→ **WHAT THIS TASK INVOLVES**: Below are records. Find each line in them that holds the word "makes" and copy it.

[Opening SUPPLIED RECORDS section]

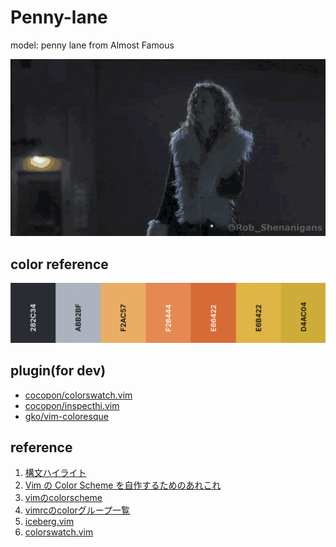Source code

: # Penny-lane

model: penny lane from Almost Famous

<p align="center">
  <img src="images/penny-lane.gif"/>
</p>

## color reference
<p align="center">
  <img src="images/color_pallet_mini.png"/>
</p>


## plugin(for dev)
- [cocopon/colorswatch.vim](https://github.com/cocopon/colorswatch.vim)
- [cocopon/inspecthi.vim](https://github.com/cocopon/inspecthi.vim)
- [gko/vim-coloresque](https://github.com/gko/vim-coloresque)


## reference
1. [構文ハイライト](https://vim-jp.org/vimdoc-ja/syntax.html)
2. [Vim の Color Scheme を自作するためのあれこれ](https://nishikawasasaki.hatenablog.com/entry/20111222/1324547769)
3. [vimのcolorscheme](https://yuta84q.hatenadiary.org/entry/20090319/1237471714)
4. [vimrcのcolorグループ一覧](http://tech.alters.co.jp/vimrc/vimrcのcolorグループ一覧/)
5. [iceberg.vim](https://github.com/cocopon/iceberg.vim/blob/master/autoload/iceberg/palette/dark.vim)
6. [colorswatch.vim](https://github.com/cocopon/colorswatch.vim)
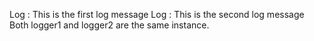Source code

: Log : This is the first log message
Log : This is the second log message
Both logger1 and logger2 are the same instance.
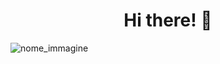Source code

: <h1 align='center'>Hi there! 👋</h1>



![nome_immagine](https://cdn.bestmovie.it/wp-content/uploads/2022/12/the-matrix.jpg)


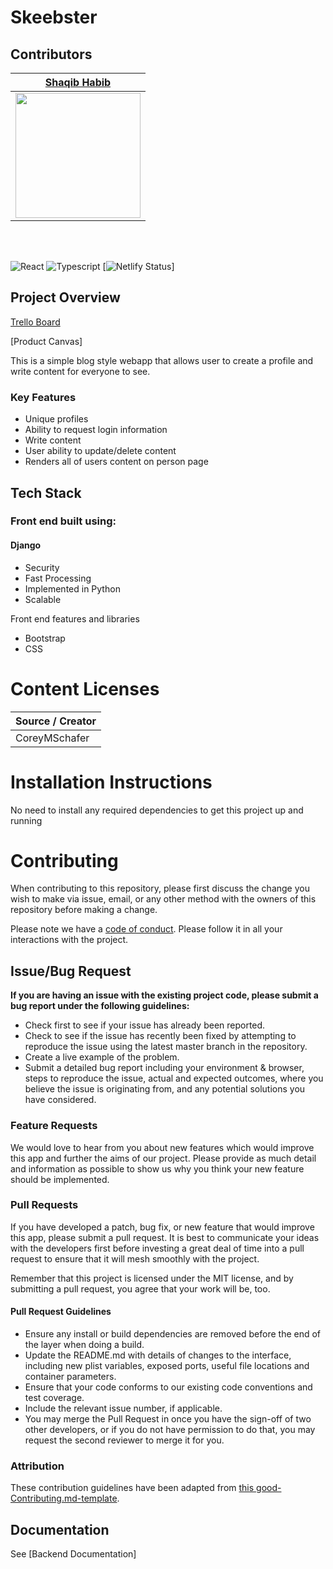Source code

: 

# Skeebster


## Contributors


|                                       [Shaqib Habib](https://github.com/Skeeb32/)                                    |
| :-----------------------------------------------------------------------------------------------------------: 
|                      [<img src="https://smu-static.s3.us-west-2.amazonaws.com/images/accounts/1372605.jpg?v=1548182164" width = "200" />](https://github.com/)             

<br>
<br>


![React](https://img.shields.io/badge/react-v16.7.0--alpha.2-blue.svg)
![Typescript](https://img.shields.io/npm/types/typescript.svg?style=flat)
[![Netlify Status](https://api.netlify.com/api/v1/badges/b5c4db1c-b10d-42c3-b157-3746edd9e81d/deploy-status)]

## Project Overview

[Trello Board](https://trello.com/b/dA4YesTI/skeebster)

[Product Canvas]

This is a simple blog style webapp that allows user to create a profile and write content for everyone to see. 


### Key Features

-    Unique profiles
-    Ability to request login information
-    Write content
-    User ability to update/delete content
-    Renders all of users content on person page

## Tech Stack

### Front end built using:

#### Django

-    Security
-    Fast Processing
-    Implemented in Python
-    Scalable

Front end features and libraries
-    Bootstrap
-    CSS

# Content Licenses

 Source / Creator |                                                                  
| --------------  | 
| CoreyMSchafer   |


# Installation Instructions

No need to install any required dependencies to get this project up and running


# Contributing

When contributing to this repository, please first discuss the change you wish to make via issue, email, or any other method with the owners of this repository before making a change.

Please note we have a [code of conduct](./CODE_OF_CONDUCT.md). Please follow it in all your interactions with the project.

## Issue/Bug Request
   
 **If you are having an issue with the existing project code, please submit a bug report under the following guidelines:**
 - Check first to see if your issue has already been reported.
 - Check to see if the issue has recently been fixed by attempting to reproduce the issue using the latest master branch in the repository.
 - Create a live example of the problem.
 - Submit a detailed bug report including your environment & browser, steps to reproduce the issue, actual and expected outcomes,  where you believe the issue is originating from, and any potential solutions you have considered.

### Feature Requests

We would love to hear from you about new features which would improve this app and further the aims of our project. Please provide as much detail and information as possible to show us why you think your new feature should be implemented.

### Pull Requests

If you have developed a patch, bug fix, or new feature that would improve this app, please submit a pull request. It is best to communicate your ideas with the developers first before investing a great deal of time into a pull request to ensure that it will mesh smoothly with the project.

Remember that this project is licensed under the MIT license, and by submitting a pull request, you agree that your work will be, too.

#### Pull Request Guidelines

- Ensure any install or build dependencies are removed before the end of the layer when doing a build.
- Update the README.md with details of changes to the interface, including new plist variables, exposed ports, useful file locations and container parameters.
- Ensure that your code conforms to our existing code conventions and test coverage.
- Include the relevant issue number, if applicable.
- You may merge the Pull Request in once you have the sign-off of two other developers, or if you do not have permission to do that, you may request the second reviewer to merge it for you.

### Attribution

These contribution guidelines have been adapted from [this good-Contributing.md-template](https://gist.github.com/PurpleBooth/b24679402957c63ec426).

## Documentation

See [Backend Documentation]
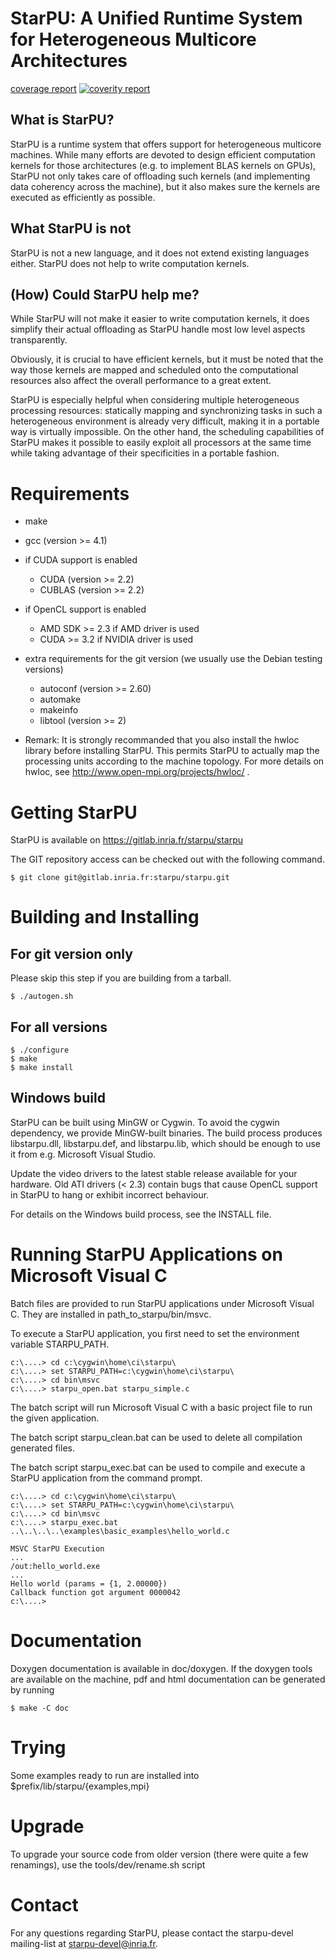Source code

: <!---
StarPU --- Runtime system for heterogeneous multicore architectures.

Copyright (C) 2009-2021  Université de Bordeaux, CNRS (LaBRI UMR 5800), Inria

StarPU is free software; you can redistribute it and/or modify
it under the terms of the GNU Lesser General Public License as published by
the Free Software Foundation; either version 2.1 of the License, or (at
your option) any later version.

StarPU is distributed in the hope that it will be useful, but
WITHOUT ANY WARRANTY; without even the implied warranty of
MERCHANTABILITY or FITNESS FOR A PARTICULAR PURPOSE.

See the GNU Lesser General Public License in COPYING.LGPL for more details.
-->

# StarPU: A Unified Runtime System for Heterogeneous Multicore Architectures

[coverage report](https://sonarqube.inria.fr/sonarqube/dashboard?id=storm%3Astarpu%3Agit)
[![coverity report](https://scan.coverity.com/projects/7107/badge.svg)](https://scan.coverity.com/projects/starpu)


## What is StarPU?

StarPU is a runtime system that offers support for heterogeneous multicore
machines. While many efforts are devoted to design efficient computation kernels
for those architectures (e.g. to implement BLAS kernels on GPUs),
StarPU not only takes care of offloading such kernels (and
implementing data coherency across the machine), but it also makes
sure the kernels are executed as efficiently as possible.

## What StarPU is not

StarPU is not a new language, and it does not extend existing languages either.
StarPU does not help to write computation kernels.

## (How) Could StarPU help me?

While StarPU will not make it easier to write computation kernels, it does
simplify their actual offloading as StarPU handle most low level aspects
transparently.

Obviously, it is crucial to have efficient kernels, but it must be noted that
the way those kernels are mapped and scheduled onto the computational resources
also affect the overall performance to a great extent.

StarPU is especially helpful when considering multiple heterogeneous processing
resources: statically mapping and synchronizing tasks in such a heterogeneous
environment is already very difficult, making it in a portable way is virtually
impossible. On the other hand, the scheduling capabilities of StarPU makes it
possible to easily exploit all processors at the same time while taking
advantage of their specificities in a portable fashion.

# Requirements

* make
* gcc (version >= 4.1)
* if CUDA support is enabled
  * CUDA (version >= 2.2)
  * CUBLAS (version >= 2.2)
* if OpenCL support is enabled
  * AMD SDK >= 2.3 if AMD driver is used
  * CUDA >= 3.2 if NVIDIA driver is used
* extra requirements for the git version (we usually use the Debian testing versions)
  * autoconf (version >= 2.60)
  * automake
  * makeinfo
  * libtool (version >= 2)

* Remark: It is strongly recommanded that you also install the hwloc library
   before installing StarPU. This permits StarPU to actually map the processing
   units according to the machine topology. For more details on hwloc, see
   http://www.open-mpi.org/projects/hwloc/ .

# Getting StarPU

StarPU is available on https://gitlab.inria.fr/starpu/starpu

The GIT repository access can be checked out with the following command.

    $ git clone git@gitlab.inria.fr:starpu/starpu.git

# Building and Installing

## For git version only

Please skip this step if you are building from a tarball.

    $ ./autogen.sh

## For all versions

    $ ./configure
    $ make
    $ make install

## Windows build

StarPU can be built using MinGW or Cygwin.  To avoid the cygwin dependency,
we provide MinGW-built binaries.  The build process produces libstarpu.dll,
libstarpu.def, and libstarpu.lib, which should be enough to use it from e.g.
Microsoft Visual Studio.

Update the video drivers to the latest stable release available for your
hardware. Old ATI drivers (< 2.3) contain bugs that cause OpenCL support in
StarPU to hang or exhibit incorrect behaviour.

For details on the Windows build process, see the INSTALL file.

# Running StarPU Applications on Microsoft Visual C

Batch files are provided to run StarPU applications under Microsoft
Visual C. They are installed in path_to_starpu/bin/msvc.

To execute a StarPU application, you first need to set the environment
variable STARPU_PATH.

    c:\....> cd c:\cygwin\home\ci\starpu\
    c:\....> set STARPU_PATH=c:\cygwin\home\ci\starpu\
    c:\....> cd bin\msvc
    c:\....> starpu_open.bat starpu_simple.c

The batch script will run Microsoft Visual C with a basic project file
to run the given application.

The batch script starpu_clean.bat can be used to delete all
compilation generated files.

The batch script starpu_exec.bat can be used to compile and execute a
StarPU application from the command prompt.

    c:\....> cd c:\cygwin\home\ci\starpu\
    c:\....> set STARPU_PATH=c:\cygwin\home\ci\starpu\
    c:\....> cd bin\msvc
    c:\....> starpu_exec.bat ..\..\..\..\examples\basic_examples\hello_world.c

    MSVC StarPU Execution
    ...
    /out:hello_world.exe
    ...
    Hello world (params = {1, 2.00000})
    Callback function got argument 0000042
    c:\....>

# Documentation

Doxygen documentation is available in doc/doxygen. If the doxygen
tools are available on the machine, pdf and html documentation can be
generated by running

    $ make -C doc

# Trying

Some examples ready to run are installed into $prefix/lib/starpu/{examples,mpi}

# Upgrade

To upgrade your source code from older version (there were quite a few
renamings), use the tools/dev/rename.sh script

# Contact

For any questions regarding StarPU, please contact the starpu-devel
mailing-list at starpu-devel@inria.fr.
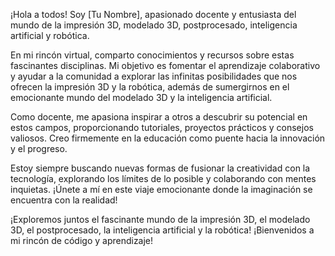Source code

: ¡Hola a todos! Soy [Tu Nombre], apasionado docente y entusiasta del mundo de la impresión 3D, modelado 3D, postprocesado, inteligencia artificial y robótica.

En mi rincón virtual, comparto conocimientos y recursos sobre estas fascinantes disciplinas. Mi objetivo es fomentar el aprendizaje colaborativo y ayudar a la comunidad a explorar las infinitas posibilidades 
que nos ofrecen la impresión 3D y la robótica, además de sumergirnos en el emocionante mundo del modelado 3D y la inteligencia artificial.

Como docente, me apasiona inspirar a otros a descubrir su potencial en estos campos, proporcionando tutoriales, proyectos prácticos y consejos valiosos. Creo firmemente en la educación como puente hacia la innovación y el progreso.

Estoy siempre buscando nuevas formas de fusionar la creatividad con la tecnología, explorando los límites de lo posible y colaborando con mentes inquietas. ¡Únete a mí en este viaje emocionante donde la imaginación se encuentra con la realidad!

¡Exploremos juntos el fascinante mundo de la impresión 3D, el modelado 3D, el postprocesado, la inteligencia artificial y la robótica! ¡Bienvenidos a mi rincón de código y aprendizaje!

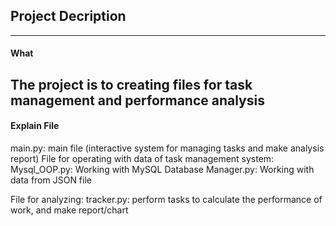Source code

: ## Project Decription
------------------

#### What
The project is to creating files for task management and performance analysis
------------------

#### Explain File
main.py: main file (interactive system for managing tasks and make analysis report)
File for operating with data of task management system:
Mysql_OOP.py: Working with MySQL Database
Manager.py: Working with data from JSON file

File for analyzing:
tracker.py: perform tasks to calculate the performance of work, and make report/chart



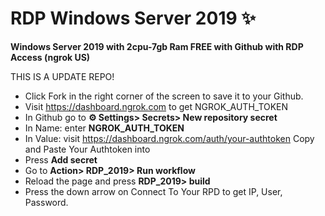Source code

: # RDP Windows Server 2019 ✨

**Windows Server 2019 with 2cpu-7gb Ram FREE with Github with RDP Access (ngrok US)**

THIS IS A UPDATE REPO!

+ Click Fork in the right corner of the screen to save it to your Github.
+ Visit https://dashboard.ngrok.com to get NGROK_AUTH_TOKEN
+ In Github go to **⚙ Settings> Secrets> New repository secret**
+ In Name: enter **NGROK_AUTH_TOKEN**
+ In Value: visit https://dashboard.ngrok.com/auth/your-authtoken Copy and Paste Your Authtoken into
+ Press **Add secret**
+ Go to **Action> RDP_2019> Run workflow**
+ Reload the page and press **RDP_2019> build**
+ Press the down arrow on Connect To Your RPD to get IP, User, Password.


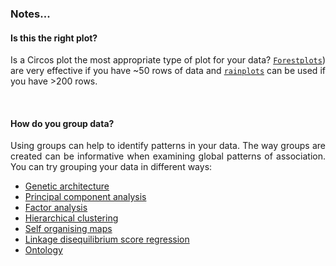 <div class="well well-lg">
<h3>Notes...</h3>
</div>

<h4>Is this the right plot?</h4>

<p align ="justify">
Is a Circos plot the most appropriate type of plot for your data? <code><a href="https://nightingalehealth.github.io/ggforestplot/index.html">Forestplots</a></code>) are very effective if you have ~50 rows of data and <code><a href="https://github.com/rainplots/rainplots">rainplots</a></code> can be used if you have >200 rows.
</p>

<br>

<h4>How do you group data?</h4>

<p align ="justify">
Using groups can help to identify patterns in your data. The way groups are created can be informative when examining global patterns of association. You can try grouping your data in different ways:</p>

<ul>
  <li><a href="https://www.annualreviews.org/doi/10.1146/annurev.genet.35.102401.090633">Genetic architecture</a></li>
  <li><a href="http://www.scielo.br/scielo.php?script=sci_arttext&pid=S1415-790X2019000100439&tlng=en">Principal component analysis</a></li>
  <li><a href="http://www.scielo.br/scielo.php?script=sci_arttext&pid=S1415-790X2019000100439&tlng=en">Factor analysis</a></li>
  <li><a href="https://www.ncbi.nlm.nih.gov/pmc/articles/PMC3022837/">Hierarchical clustering</a></li>
  <li><a href="https://almob.biomedcentral.com/articles/10.1186/1748-7188-3-9">Self organising maps</a></li>
  <li><a href="https://www.nature.com/articles/ng.3211">Linkage disequilibrium score regression</a></li>
  <li><a href="https://archive.siam.org/meetings/sdm06/workproceed/Text%20Mining/jing1.pdf">Ontology</a></li>
</ul>
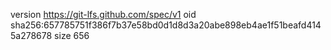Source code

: version https://git-lfs.github.com/spec/v1
oid sha256:657785751f386f7b37e58bd0d1d8d3a20abe898eb4ae1f51beafd4145a278678
size 656
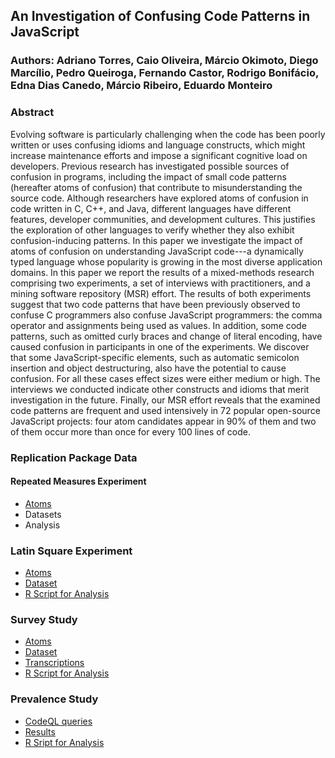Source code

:## An Investigation of Confusing Code Patterns in JavaScript

### Authors: Adriano Torres, Caio Oliveira, Márcio Okimoto, Diego Marcílio, Pedro Queiroga, Fernando Castor, Rodrigo Bonifácio, Edna Dias Canedo, Márcio Ribeiro, Eduardo Monteiro

### Abstract

Evolving software is particularly challenging when the code has been poorly written or uses confusing idioms and language constructs, which might increase maintenance efforts and impose a significant cognitive load on developers. Previous research has investigated possible sources of confusion in programs, including the impact of small code patterns (hereafter atoms of confusion) that contribute to misunderstanding the source code. Although researchers have explored atoms of confusion in code written in C, C++, and Java, different languages have different features, developer communities, and development cultures. This justifies the exploration of other languages to verify whether they also exhibit confusion-inducing patterns. In this paper we investigate the impact of atoms of confusion on understanding JavaScript code---a dynamically typed language whose popularity is growing in the most diverse application domains. In this paper we report the results of a mixed-methods research comprising two experiments, a set of interviews with practitioners, and a mining software repository (MSR) effort. The results of both experiments suggest that two code patterns that have been previously observed to confuse C programmers also confuse JavaScript programmers: the comma operator and assignments being used as values. In addition, some code patterns, such as omitted curly braces and change of literal encoding, have caused confusion in participants in one of the experiments. We discover that some JavaScript-specific elements, such as automatic semicolon insertion and object destructuring, also have the potential to cause confusion. For all these cases effect sizes were either medium or high. The interviews we conducted indicate other constructs and idioms that merit investigation in the future. Finally, our MSR effort reveals that the examined code patterns are frequent and used intensively in 72 popular open-source JavaScript projects: four atom candidates appear in 90\% of them and two of them occur more than once for every 100 lines of code.

### Replication Package Data


#### Repeated Measures Experiment
  * [Atoms](https://docs.google.com/spreadsheets/d/1A7Y605WK1fttCUmG9I-I2aTG9C95PVSjBRa3KNUlYn4/edit?usp=sharing)
  * Datasets
  * Analysis
  
### Latin Square Experiment
  * [Atoms](https://github.com/rbonifacio/AtomsJS/blob/main/package/s02/atoms.pdf)
  * [Dataset](https://github.com/rbonifacio/AtomsJS/blob/main/package/s02/survey-results.csv)
  * [R Script for Analysis]((https://github.com/rbonifacio/AtomsJS/blob/main/package/s02/analysis.Rmd))
  
### Survey Study

  * [Atoms](https://github.com/rbonifacio/AtomsJS/blob/main/package/s03/atoms.pdf)
  * [Dataset](https://github.com/rbonifacio/AtomsJS/blob/main/package/s03/dataset.csv)
  * [Transcriptions](https://github.com/rbonifacio/AtomsJS/blob/main/package/s03/transcriptions)
  * [R Script for Analysis]((https://github.com/rbonifacio/AtomsJS/blob/main/package/s03/analysis.Rmd))

### Prevalence  Study

   * [CodeQL queries](https://github.com/rbonifacio/AtomsJS/tree/main/package/s04/queries)
   * [Results](https://github.com/rbonifacio/AtomsJS/blob/main/package/s04/dataset.csv) 
   * [R Sript for Analysis](https://github.com/rbonifacio/AtomsJS/blob/main/package/s04/analysis.Rmd)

[Closing SUPPLIED RECORDS section]

→ **OUTPUT OF THE TASK**:
implementing data coherency across the machine), but it also makes
impossible. On the other hand, the scheduling capabilities of StarPU makes it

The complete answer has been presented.